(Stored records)
************

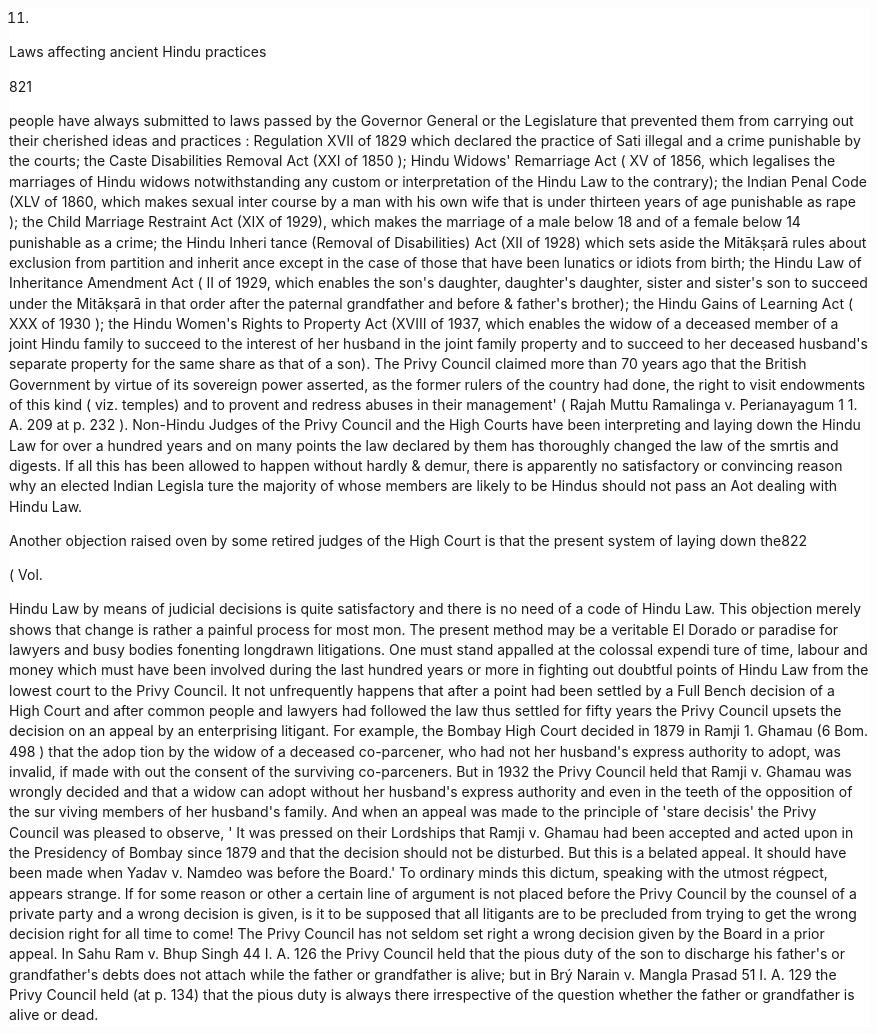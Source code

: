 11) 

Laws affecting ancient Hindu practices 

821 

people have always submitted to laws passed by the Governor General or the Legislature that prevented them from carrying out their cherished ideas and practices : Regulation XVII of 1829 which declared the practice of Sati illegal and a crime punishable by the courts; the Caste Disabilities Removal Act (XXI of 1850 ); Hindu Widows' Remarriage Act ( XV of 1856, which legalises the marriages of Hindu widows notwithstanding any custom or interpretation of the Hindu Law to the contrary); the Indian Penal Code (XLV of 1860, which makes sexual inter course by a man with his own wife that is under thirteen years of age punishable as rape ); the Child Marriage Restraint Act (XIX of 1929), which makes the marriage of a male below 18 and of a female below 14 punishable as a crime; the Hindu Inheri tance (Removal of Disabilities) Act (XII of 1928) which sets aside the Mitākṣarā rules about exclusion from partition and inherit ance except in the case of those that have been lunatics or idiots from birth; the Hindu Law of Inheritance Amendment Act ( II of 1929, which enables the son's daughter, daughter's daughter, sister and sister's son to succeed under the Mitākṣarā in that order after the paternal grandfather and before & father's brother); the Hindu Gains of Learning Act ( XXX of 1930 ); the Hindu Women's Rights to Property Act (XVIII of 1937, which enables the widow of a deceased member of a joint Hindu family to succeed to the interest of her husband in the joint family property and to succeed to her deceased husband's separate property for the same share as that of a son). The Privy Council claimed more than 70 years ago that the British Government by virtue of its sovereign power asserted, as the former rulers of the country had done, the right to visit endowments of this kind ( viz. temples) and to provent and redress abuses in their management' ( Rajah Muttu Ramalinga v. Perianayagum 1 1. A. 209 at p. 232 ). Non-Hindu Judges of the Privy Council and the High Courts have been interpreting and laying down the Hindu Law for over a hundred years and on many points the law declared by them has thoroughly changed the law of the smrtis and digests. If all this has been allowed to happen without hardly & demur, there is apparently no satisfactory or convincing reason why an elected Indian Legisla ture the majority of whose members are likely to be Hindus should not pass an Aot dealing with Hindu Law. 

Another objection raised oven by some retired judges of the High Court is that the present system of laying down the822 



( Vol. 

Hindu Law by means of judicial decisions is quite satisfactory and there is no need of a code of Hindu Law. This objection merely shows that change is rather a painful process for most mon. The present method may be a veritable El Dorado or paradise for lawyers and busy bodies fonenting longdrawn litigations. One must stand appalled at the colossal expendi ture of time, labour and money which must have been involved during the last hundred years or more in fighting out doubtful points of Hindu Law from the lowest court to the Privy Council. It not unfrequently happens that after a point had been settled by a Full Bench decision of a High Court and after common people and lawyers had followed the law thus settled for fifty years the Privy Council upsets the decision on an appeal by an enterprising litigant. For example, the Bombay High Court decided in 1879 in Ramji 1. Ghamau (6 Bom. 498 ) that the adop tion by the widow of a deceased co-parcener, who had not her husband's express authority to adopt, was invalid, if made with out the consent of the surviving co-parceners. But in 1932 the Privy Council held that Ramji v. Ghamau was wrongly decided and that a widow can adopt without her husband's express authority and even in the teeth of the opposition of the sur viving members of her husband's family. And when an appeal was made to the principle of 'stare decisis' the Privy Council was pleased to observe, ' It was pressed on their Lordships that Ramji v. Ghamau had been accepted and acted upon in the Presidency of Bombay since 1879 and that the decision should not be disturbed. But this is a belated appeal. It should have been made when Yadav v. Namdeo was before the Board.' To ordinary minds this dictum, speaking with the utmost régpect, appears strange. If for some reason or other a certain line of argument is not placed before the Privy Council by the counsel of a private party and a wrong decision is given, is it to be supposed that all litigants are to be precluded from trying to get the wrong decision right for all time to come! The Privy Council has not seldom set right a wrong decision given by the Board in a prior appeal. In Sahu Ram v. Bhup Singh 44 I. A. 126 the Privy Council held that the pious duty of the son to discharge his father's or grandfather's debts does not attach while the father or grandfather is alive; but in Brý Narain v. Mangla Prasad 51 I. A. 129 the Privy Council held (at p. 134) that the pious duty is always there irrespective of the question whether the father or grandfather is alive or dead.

************

### Task item
Output all of the entries verbatim, leaving out any images.

### Response to the task
Source code

: 11) 

Laws affecting ancient Hindu practices 

821 

people have always submitted to laws passed by the Governor General or the Legislature that prevented them from carrying out their cherished ideas and practices : Regulation XVII of 1829 which declared the practice of Sati illegal and a crime punishable by the courts; the Caste Disabilities Removal Act (XXI of 1850 ); Hindu Widows' Remarriage Act ( XV of 1856, which legalises the marriages of Hindu widows notwithstanding any custom or interpretation of the Hindu Law to the contrary); the Indian Penal Code (XLV of 1860, which makes sexual inter course by a man with his own wife that is under thirteen years of age punishable as rape ); the Child Marriage Restraint Act (XIX of 1929), which makes the marriage of a male below 18 and of a female below 14 punishable as a crime; the Hindu Inheri tance (Removal of Disabilities) Act (XII of 1928) which sets aside the Mitākṣarā rules about exclusion from partition and inherit ance except in the case of those that have been lunatics or idiots from birth; the Hindu Law of Inheritance Amendment Act ( II of 1929, which enables the son's daughter, daughter's daughter, sister and sister's son to succeed under the Mitākṣarā in that order after the paternal grandfather and before & father's brother); the Hindu Gains of Learning Act ( XXX of 1930 ); the Hindu Women's Rights to Property Act (XVIII of 1937, which enables the widow of a deceased member of a joint Hindu family to succeed to the interest of her husband in the joint family property and to succeed to her deceased husband's separate property for the same share as that of a son). The Privy Council claimed more than 70 years ago that the British Government by virtue of its sovereign power asserted, as the former rulers of the country had done, the right to visit endowments of this kind ( viz. temples) and to provent and redress abuses in their management' ( Rajah Muttu Ramalinga v. Perianayagum 1 1. A. 209 at p. 232 ). Non-Hindu Judges of the Privy Council and the High Courts have been interpreting and laying down the Hindu Law for over a hundred years and on many points the law declared by them has thoroughly changed the law of the smrtis and digests. If all this has been allowed to happen without hardly & demur, there is apparently no satisfactory or convincing reason why an elected Indian Legisla ture the majority of whose members are likely to be Hindus should not pass an Aot dealing with Hindu Law. 

Another objection raised oven by some retired judges of the High Court is that the present system of laying down the822 



( Vol. 

Hindu Law by means of judicial decisions is quite satisfactory and there is no need of a code of Hindu Law. This objection merely shows that change is rather a painful process for most mon. The present method may be a veritable El Dorado or paradise for lawyers and busy bodies fonenting longdrawn litigations. One must stand appalled at the colossal expendi ture of time, labour and money which must have been involved during the last hundred years or more in fighting out doubtful points of Hindu Law from the lowest court to the Privy Council. It not unfrequently happens that after a point had been settled by a Full Bench decision of a High Court and after common people and lawyers had followed the law thus settled for fifty years the Privy Council upsets the decision on an appeal by an enterprising litigant. For example, the Bombay High Court decided in 1879 in Ramji 1. Ghamau (6 Bom. 498 ) that the adop tion by the widow of a deceased co-parcener, who had not her husband's express authority to adopt, was invalid, if made with out the consent of the surviving co-parceners. But in 1932 the Privy Council held that Ramji v. Ghamau was wrongly decided and that a widow can adopt without her husband's express authority and even in the teeth of the opposition of the sur viving members of her husband's family. And when an appeal was made to the principle of 'stare decisis' the Privy Council was pleased to observe, ' It was pressed on their Lordships that Ramji v. Ghamau had been accepted and acted upon in the Presidency of Bombay since 1879 and that the decision should not be disturbed. But this is a belated appeal. It should have been made when Yadav v. Namdeo was before the Board.' To ordinary minds this dictum, speaking with the utmost régpect, appears strange. If for some reason or other a certain line of argument is not placed before the Privy Council by the counsel of a private party and a wrong decision is given, is it to be supposed that all litigants are to be precluded from trying to get the wrong decision right for all time to come! The Privy Council has not seldom set right a wrong decision given by the Board in a prior appeal. In Sahu Ram v. Bhup Singh 44 I. A. 126 the Privy Council held that the pious duty of the son to discharge his father's or grandfather's debts does not attach while the father or grandfather is alive; but in Brý Narain v. Mangla Prasad 51 I. A. 129 the Privy Council held (at p. 134) that the pious duty is always there irrespective of the question whether the father or grandfather is alive or dead.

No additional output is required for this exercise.